[Dataset entries]

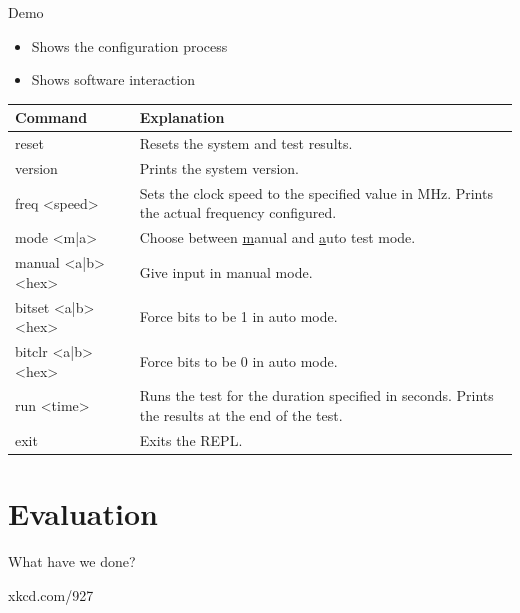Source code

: \documentclass[t]{beamer}
\begin{document}
\begin{frame}{Demo}
  \begin{itemize}
    \item Shows the configuration process
    \item Shows software interaction
  \end{itemize}
  \begin{table}[H]
    \centering
    \begin{tabular}{|>{\ttfamily\scriptsize}p{8em}|>{\scriptsize}p{\dimexpr\textwidth-12em}|}
      \hline
      \textrm{Command}   & Explanation \\
      \hline
      reset              & Resets the system and test results. \\
      version            & Prints the system version. \\
      freq <speed>       & Sets the clock speed to the specified value in MHz. Prints the actual frequency configured. \\
      mode <m|a>         & Choose between \underline{m}anual and \underline{a}uto test mode. \\
      manual <a|b> <hex> & Give input in manual mode. \\
      bitset <a|b> <hex> & Force bits to be 1 in auto mode. \\
      bitclr <a|b> <hex> & Force bits to be 0 in auto mode. \\
      run <time>         & Runs the test for the duration specified in seconds. Prints the results at the end of the test. \\
      exit               & Exits the REPL. \\
      \hline
    \end{tabular}
  \end{table}
\end{frame}

\section{Evaluation}

\begin{frame}{What have we done?}
  \begin{figure}[H]
    \centering
  \end{figure}
  \small{xkcd.com/927}
\end{frame}
\end{document}
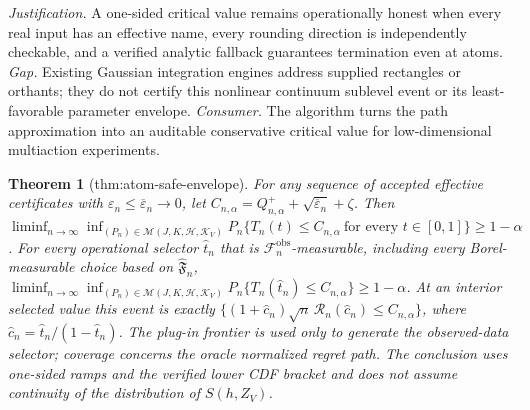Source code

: \documentclass{article}
\newtheorem{theorem}{Theorem}
\begin{document}
\par\smallskip\noindent \textit{Justification.} A one-sided critical value remains operationally honest when every real input has an effective name, every rounding direction is independently checkable, and a verified analytic fallback guarantees termination even at atoms. \textit{Gap.} Existing Gaussian integration engines address supplied rectangles or orthants; they do not certify this nonlinear continuum sublevel event or its least-favorable parameter envelope. \textit{Consumer.} The algorithm turns the path approximation into an auditable conservative critical value for low-dimensional multiaction experiments.

\begin{theorem}[thm:atom-safe-envelope]\label{thm:atom-safe-envelope}
For any sequence of accepted effective certificates with \(\varepsilon_n\le\overline\varepsilon_n\to0\), let \(C_{n,\alpha}=Q^+_{n,\alpha}+\sqrt{\overline\varepsilon_n}+\zeta\). Then \(\liminf_{n\to\infty}\inf_{(P_n)\in\mathcal M(J,K,\mathcal H,\mathcal K_V)}P_n\{T_n(t)\le C_{n,\alpha}\ \text{for every }t\in[0,1]\}\ge1-\alpha\). For every operational selector \(\widehat t_n\) that is \(\mathcal F_n^{\mathrm{obs}}\)-measurable, including every Borel-measurable choice based on \(\widehat{\mathfrak F}_n\), \(\liminf_{n\to\infty}\inf_{(P_n)\in\mathcal M(J,K,\mathcal H,\mathcal K_V)}P_n\{T_n(\widehat t_n)\le C_{n,\alpha}\}\ge1-\alpha\). At an interior selected value this event is exactly \(\{(1+\widehat c_n)\sqrt n\,\mathscr R_n(\widehat c_n)\le C_{n,\alpha}\}\), where \(\widehat c_n=\widehat t_n/(1-\widehat t_n)\). The plug-in frontier is used only to generate the observed-data selector; coverage concerns the oracle normalized regret path. The conclusion uses one-sided ramps and the verified lower CDF bracket and does not assume continuity of the distribution of \(S(h,Z_V)\).
\end{theorem}
\end{document}
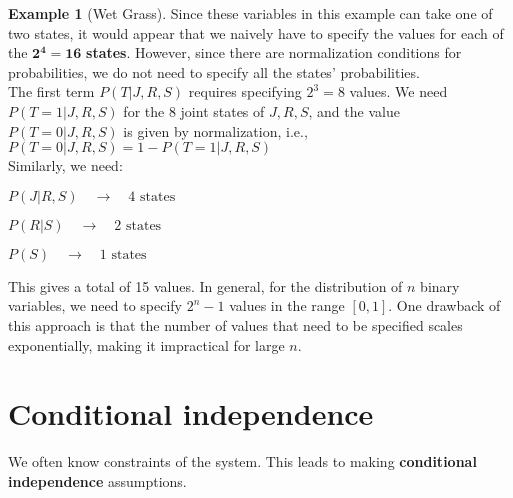 \documentclass[12pt, a4paper]{article}
\theoremstyle{definition}
\newtheorem{example}{Example}[section]
\numberwithin{figure}{section}
\numberwithin{equation}{section}
\numberwithin{table}{section}
\begin{document}
\begin{example}[Wet Grass]
Since these variables in this example can take one of two states, it would appear that we naively have to specify the values for each of the $\boldsymbol{2^4 = 16}$ \textbf{states}. However, since there are normalization conditions for probabilities, we do not need to specify all the states' probabilities.\\

The first term $P(T | J, R, S)$ requires specifying $2^3 = 8$ values. We need $P(T = 1 | J, R, S)$ for the 8 joint states of $J, R, S$, and the value $P(T = 0 | J, R, S)$ is given by normalization, i.e., $P(T = 0 | J, R, S) = 1 - P(T = 1 | J, R, S)$\\

Similarly, we need:  

$P(J | R, S) \quad \rightarrow \quad 4 \text{ states}$

$P(R | S) \quad \rightarrow \quad 2 \text{ states}$

$P(S) \quad \rightarrow \quad 1 \text{ states}$

This gives a total of 15 values.
In general, for the distribution of $n$ binary variables, we need to specify $2^n - 1$ values in the range $[0,1]$.  
One drawback of this approach is that the number of values that need to be specified scales exponentially, making it impractical for large $n$.  

\end{example}

\section{Conditional independence}
We often know constraints of the system. This leads to making \textbf{conditional independence} assumptions.
\end{document}
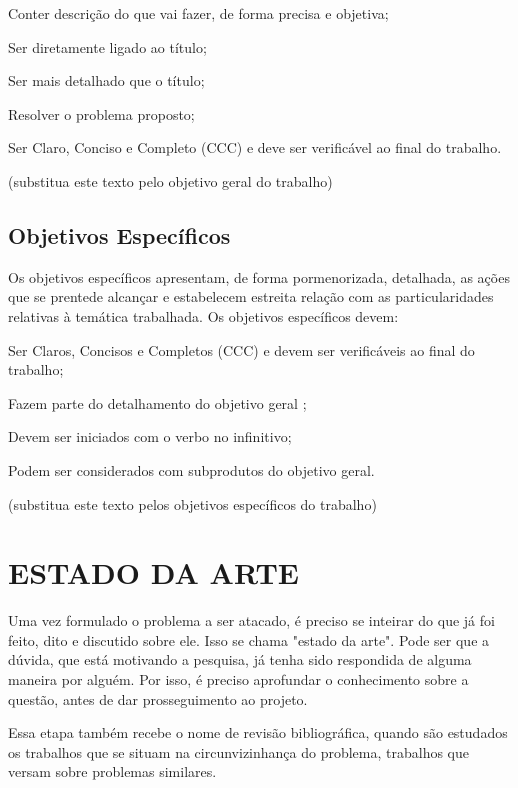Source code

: Conter descrição do que vai fazer, de forma precisa e objetiva;

Ser diretamente ligado ao título;

Ser mais detalhado que o título;

Resolver o problema proposto;

Ser Claro, Conciso e Completo (CCC) e deve ser verificável ao final do trabalho.

(substitua este texto pelo objetivo geral do trabalho)

\subsection{Objetivos Específicos}
\label{subsec:objespc}
Os objetivos específicos apresentam, de forma pormenorizada, detalhada, as ações que se prentede alcançar e estabelecem estreita relação com as particularidades relativas à temática trabalhada. Os objetivos específicos devem:

Ser Claros, Concisos e Completos (CCC) e devem ser verificáveis ao final do trabalho;

Fazem parte do detalhamento do objetivo geral ;

Devem ser iniciados com o verbo no infinitivo;

Podem ser considerados com subprodutos do objetivo geral.

(substitua este texto pelos objetivos específicos do trabalho)

\section{ESTADO DA ARTE}
\label{sec:estadoarte}
Uma vez formulado o problema a ser atacado, é preciso se inteirar do que já foi feito, dito e discutido sobre ele. Isso se chama "estado da arte". Pode ser que a dúvida, que está motivando a pesquisa, já tenha sido respondida de alguma maneira por alguém. Por isso, é preciso aprofundar o conhecimento sobre a questão, antes de dar prosseguimento ao projeto.

Essa etapa também recebe o nome de revisão bibliográfica, quando são estudados os trabalhos que se situam na circunvizinhança do problema, trabalhos que versam sobre problemas similares.

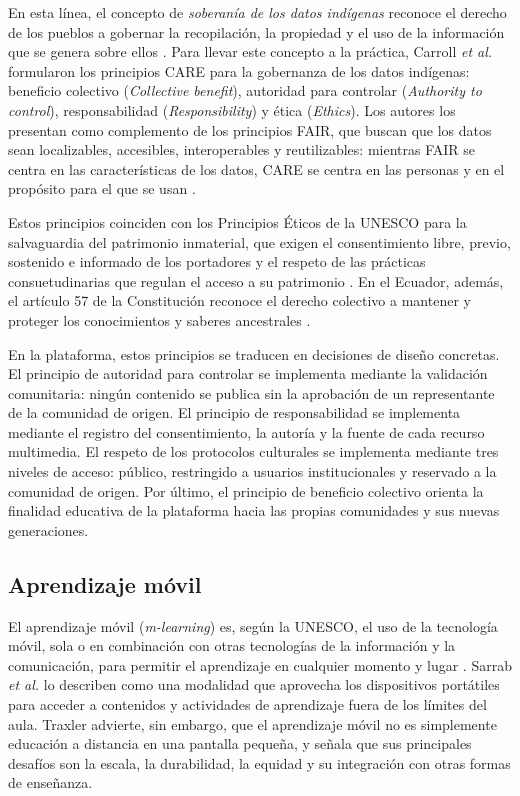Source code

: En esta línea, el concepto de \textit{soberanía de los datos indígenas} reconoce el derecho de los pueblos a gobernar la recopilación, la propiedad y el uso de la información que se genera sobre ellos \cite{kukutai2016indigenous,hudson2023indigenous}. Para llevar este concepto a la práctica, Carroll \textit{et al.} \cite{carroll2020care} formularon los principios CARE para la gobernanza de los datos indígenas: beneficio colectivo (\textit{Collective benefit}), autoridad para controlar (\textit{Authority to control}), responsabilidad (\textit{Responsibility}) y ética (\textit{Ethics}). Los autores los presentan como complemento de los principios FAIR, que buscan que los datos sean localizables, accesibles, interoperables y reutilizables: mientras FAIR se centra en las características de los datos, CARE se centra en las personas y en el propósito para el que se usan \cite{carroll2020care}.

Estos principios coinciden con los Principios Éticos de la UNESCO para la salvaguardia del patrimonio inmaterial, que exigen el consentimiento libre, previo, sostenido e informado de los portadores y el respeto de las prácticas consuetudinarias que regulan el acceso a su patrimonio \cite{unesco2015ethical}. En el Ecuador, además, el artículo 57 de la Constitución reconoce el derecho colectivo a mantener y proteger los conocimientos y saberes ancestrales \cite{ecuador2008constitucion}.

En la plataforma, estos principios se traducen en decisiones de diseño concretas. El principio de autoridad para controlar se implementa mediante la validación comunitaria: ningún contenido se publica sin la aprobación de un representante de la comunidad de origen. El principio de responsabilidad se implementa mediante el registro del consentimiento, la autoría y la fuente de cada recurso multimedia. El respeto de los protocolos culturales se implementa mediante tres niveles de acceso: público, restringido a usuarios institucionales y reservado a la comunidad de origen. Por último, el principio de beneficio colectivo orienta la finalidad educativa de la plataforma hacia las propias comunidades y sus nuevas generaciones.

\subsection{Aprendizaje móvil}
El aprendizaje móvil (\textit{m-learning}) es, según la UNESCO, el uso de la tecnología móvil, sola o en combinación con otras tecnologías de la información y la comunicación, para permitir el aprendizaje en cualquier momento y lugar \cite{unesco2013mobile}. Sarrab \textit{et al.} \cite{sarrab2012mobile} lo describen como una modalidad que aprovecha los dispositivos portátiles para acceder a contenidos y actividades de aprendizaje fuera de los límites del aula. Traxler \cite{traxler2009mobile} advierte, sin embargo, que el aprendizaje móvil no es simplemente educación a distancia en una pantalla pequeña, y señala que sus principales desafíos son la escala, la durabilidad, la equidad y su integración con otras formas de enseñanza.


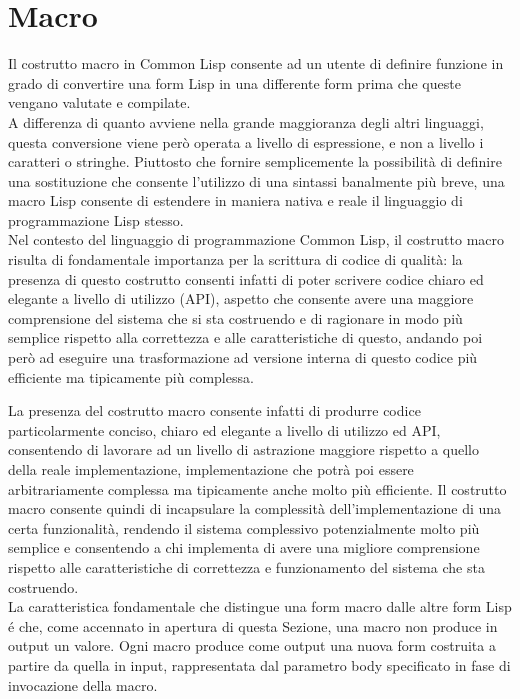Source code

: \section{Macro}

Il costrutto macro in Common Lisp consente ad un utente di definire funzione
in grado di convertire una form Lisp in una differente form prima che queste
vengano valutate e compilate.\\

A differenza di quanto avviene nella grande maggioranza degli altri linguaggi,
questa conversione viene però operata a livello di espressione, e non a
livello i caratteri o stringhe. Piuttosto che fornire semplicemente la
possibilità di definire una sostituzione che consente l’utilizzo di una
sintassi banalmente più breve, una macro Lisp consente di estendere in maniera
nativa e reale il linguaggio di programmazione Lisp stesso.\\

Nel contesto del linguaggio di programmazione Common Lisp, il costrutto macro
risulta di fondamentale importanza per la scrittura di codice di qualità: la
presenza di questo costrutto consenti infatti di poter scrivere codice chiaro
ed elegante a livello di utilizzo (API), aspetto che consente avere una
maggiore comprensione del sistema che si sta costruendo e di ragionare in modo
più semplice rispetto alla correttezza e alle caratteristiche di questo,
andando poi però ad eseguire una trasformazione ad versione interna di questo
codice più efficiente ma tipicamente più complessa.

La presenza del costrutto macro consente infatti di produrre codice
particolarmente conciso, chiaro ed elegante a livello di utilizzo ed API,
consentendo di lavorare ad un livello di astrazione maggiore rispetto a quello
della reale implementazione, implementazione che potrà poi essere
arbitrariamente complessa ma tipicamente anche molto più efficiente. Il
costrutto macro consente quindi di incapsulare la complessità
dell’implementazione di una certa funzionalità, rendendo il sistema
complessivo potenzialmente molto più semplice e consentendo a chi implementa
di avere una migliore comprensione rispetto alle caratteristiche di
correttezza e funzionamento del sistema che sta costruendo.\\

La caratteristica fondamentale che distingue una form macro dalle altre form
Lisp é che, come accennato in apertura di questa Sezione, una macro non
produce in output un valore. Ogni macro produce come output una nuova form
costruita a partire da quella in input, rappresentata dal parametro body
specificato in fase di invocazione della macro.\\

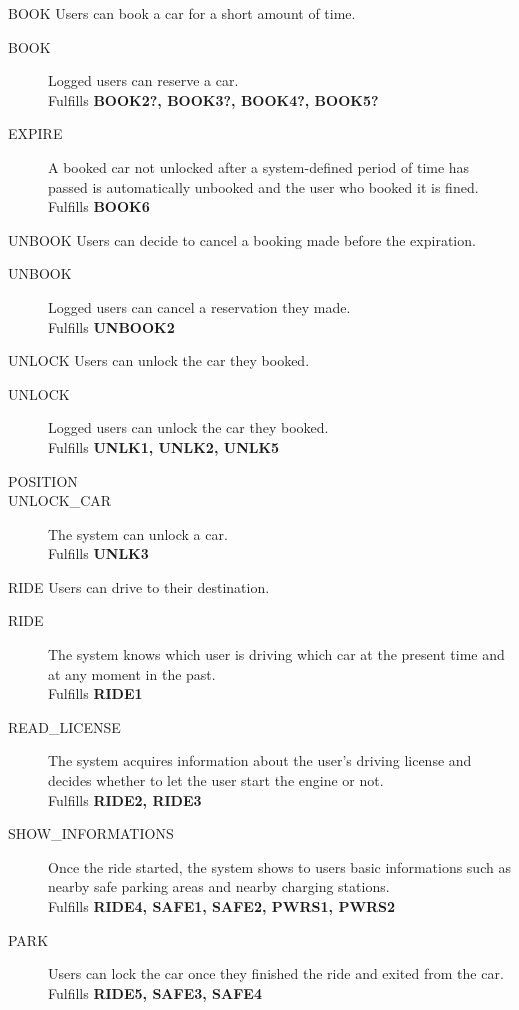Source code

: \documentclass[11pt]{article} %
\begin{document}
	\item[BOOK] Users can book a car for a short amount of time.\hfill {\color{red}{double-check. Missing BOOK1. EXPIRE added}}
		\begin{description}
			\item[BOOK] Logged users can reserve a car. \\ Fulfills \textbf{BOOK2?, BOOK3?, BOOK4?, BOOK5? }
			\item[EXPIRE] A booked car not unlocked after a system-defined period of time has passed is automatically unbooked and the user who booked it is fined. \\ Fulfills \textbf{BOOK6}
		\end{description}

	\item[UNBOOK] Users can decide to cancel a booking made before the expiration.\hfill {\color{red}{Missing UNBOOK1}}
		\begin{description}
			\item[UNBOOK] Logged users can cancel a reservation they made. \\ Fulfills \textbf{UNBOOK2}
		\end{description}

	\item[UNLOCK] Users can unlock the car they booked. \hfill {\color{red}{Missing UNLK4}}
		\begin{description}
			\item[UNLOCK] Logged users can unlock the car they booked. \\ Fulfills \textbf{UNLK1, UNLK2, UNLK5}
			\item[POSITION] {\color{red}{ The system must be able to locate the user. }}
			\item[UNLOCK\_CAR] The system can unlock a car. \\ Fulfills \textbf{UNLK3}
		\end{description}

	\item[RIDE] Users can drive to their destination. \hfill  {\color{red}{change RIDE def. Add PARK}}
		\begin{description}
			\item[RIDE] The system knows which user is driving which car at the present time and at any moment in the past. \\ Fulfills \textbf{RIDE1}
			\item[READ\_LICENSE] The system acquires information about the user's driving license and decides whether to let the user start the engine or not. \\ Fulfills \textbf{RIDE2, RIDE3}
			\item[SHOW\_INFORMATIONS] Once the ride started, the system shows to users basic informations such as nearby safe parking areas and nearby charging stations. \\ Fulfills \textbf{RIDE4, SAFE1, SAFE2, PWRS1, PWRS2}
			\item[PARK] Users can lock the car once they finished the ride and exited from the car. \\ Fulfills \textbf{RIDE5, SAFE3, SAFE4}
		\end{description}
\end{document}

PROBLEM
When a line in the records above contains the word "título", copy it.

SOLVED PROBLEM
Ser diretamente ligado ao título;
Ser mais detalhado que o título;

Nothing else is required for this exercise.